5, Tyler Marz LT: In order for Wisconsin to beat LSU, Marz and the rest of the offensive line is going to have to do a good job of protecting the quarterback in the pocket. Marz said during fall camp that one area that he’s trying to focus on is improving in pass protection during fall camp. The Tigers registered 27 sacks last season, which ranked fourth in the SEC, meaning they will be a good measuring stick for Marz to see where he’s at in pass protection. With McEvoy having the ability to scramble, it will help Marz out if he gets beat on a play. Either way Marz needs to be ready to take on an athletic front seven.
6, Michael Caputo S: Caputo is expected to be one of the leaders for the defense and he’ll be expected to make sure people are consistently lined up in the correct place. It is starting to look more like freshman Lubern Figaro will start opposite of Caputo. If that’s the case Caputo has to make sure the communication is consistent between them.
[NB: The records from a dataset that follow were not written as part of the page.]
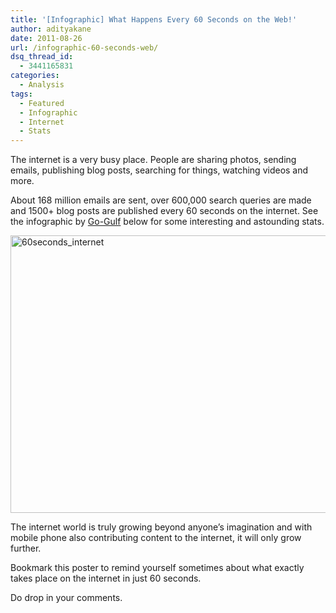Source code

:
 ```yaml
---
title: '[Infographic] What Happens Every 60 Seconds on the Web!'
author: adityakane
date: 2011-08-26
url: /infographic-60-seconds-web/
dsq_thread_id:
  - 3441165831
categories:
  - Analysis
tags:
  - Featured
  - Infographic
  - Internet
  - Stats
---
```

The internet is a very busy place. People are sharing photos, sending emails, publishing blog posts, searching for things, watching videos and more.

About 168 million emails are sent, over 600,000 search queries are made and 1500+ blog posts are published every 60 seconds on the internet. See the infographic by <a href="http://www.go-gulf.com/blog/60-seconds" onclick="_gaq.push(['_trackEvent', 'outbound-article', 'http://www.go-gulf.com/blog/60-seconds', 'Go-Gulf']);" >Go-Gulf</a> below for some interesting and astounding stats.

[<img style="background-image: none; padding-left: 0px; padding-right: 0px; display: inline; padding-top: 0px; border: 0px;" title="60seconds_internet" src="http://cdn.devilsworkshop.org/files/2011/08/60seconds_internet_thumb.jpg" alt="60seconds_internet" width="620" height="444" border="0" />][1]

The internet world is truly growing beyond anyone’s imagination and with mobile phone also contributing content to the internet, it will only grow further.

Bookmark this poster to remind yourself sometimes about what exactly takes place on the internet in just 60 seconds.

Do drop in your comments.

 [1]: http://cdn.devilsworkshop.org/files/2011/08/60seconds_internet.jpg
Caputo will also line up at times close to the line of the scrimmage where it will be expected he can use his size and speed to make plays in the backfield or help stop the run.
7, Alex Erickson WR: It is still hard to know who the go-to receiver will be for the offense, the most likely option seems to be Erickson. While the receivers have had good camps for the most part, Erickson has been one of the more consistent targets catching the football, being assignment sound and competing at all three positions. Erickson may not be the blazer that can help stretch the field but he has the ability to keep drives moving.
Others to Note
CB Sojourn Shelton: A turnover could be critical to the game, and Shelton showed last year that he was one of the more effective playmakers in the secondary. Shelton has looked good in fall camp and appears poised to take the next step in his game.
K Rafael Gaglianone: Gaglianone has been everything that Andersen hoped he would be when the Brazilian committed last fall. Gaglianone was consistent through camp and showed off his leg power. The Badgers can’t leave points on the field like they did at times last year, and if the offense can get with in Gaglianone’s range, he should be able to convert if a drive stalls.
WR Kenzel Doe: Doe will need to be able to stretch the field against LSU and help keep the defense honest. If he can show he has the ability to stretch the field, it will prevent LSU from loading up the box. It also wouldn’t be surprising to see Doe get a carry on a jet sweep to try and get the ball in his hands and see what he can do in open space.
MLB Derek Landisch: Landisch would have made the front seven if he weren’t still recovering from his hamstring injury. It is believed that he’ll be healthy enough to play, but how close will be to 100 percent? Landisch is Wisconsin’s most experienced linebacker, and if he can’t be on the field, the defense will lose a leader and a playmaker.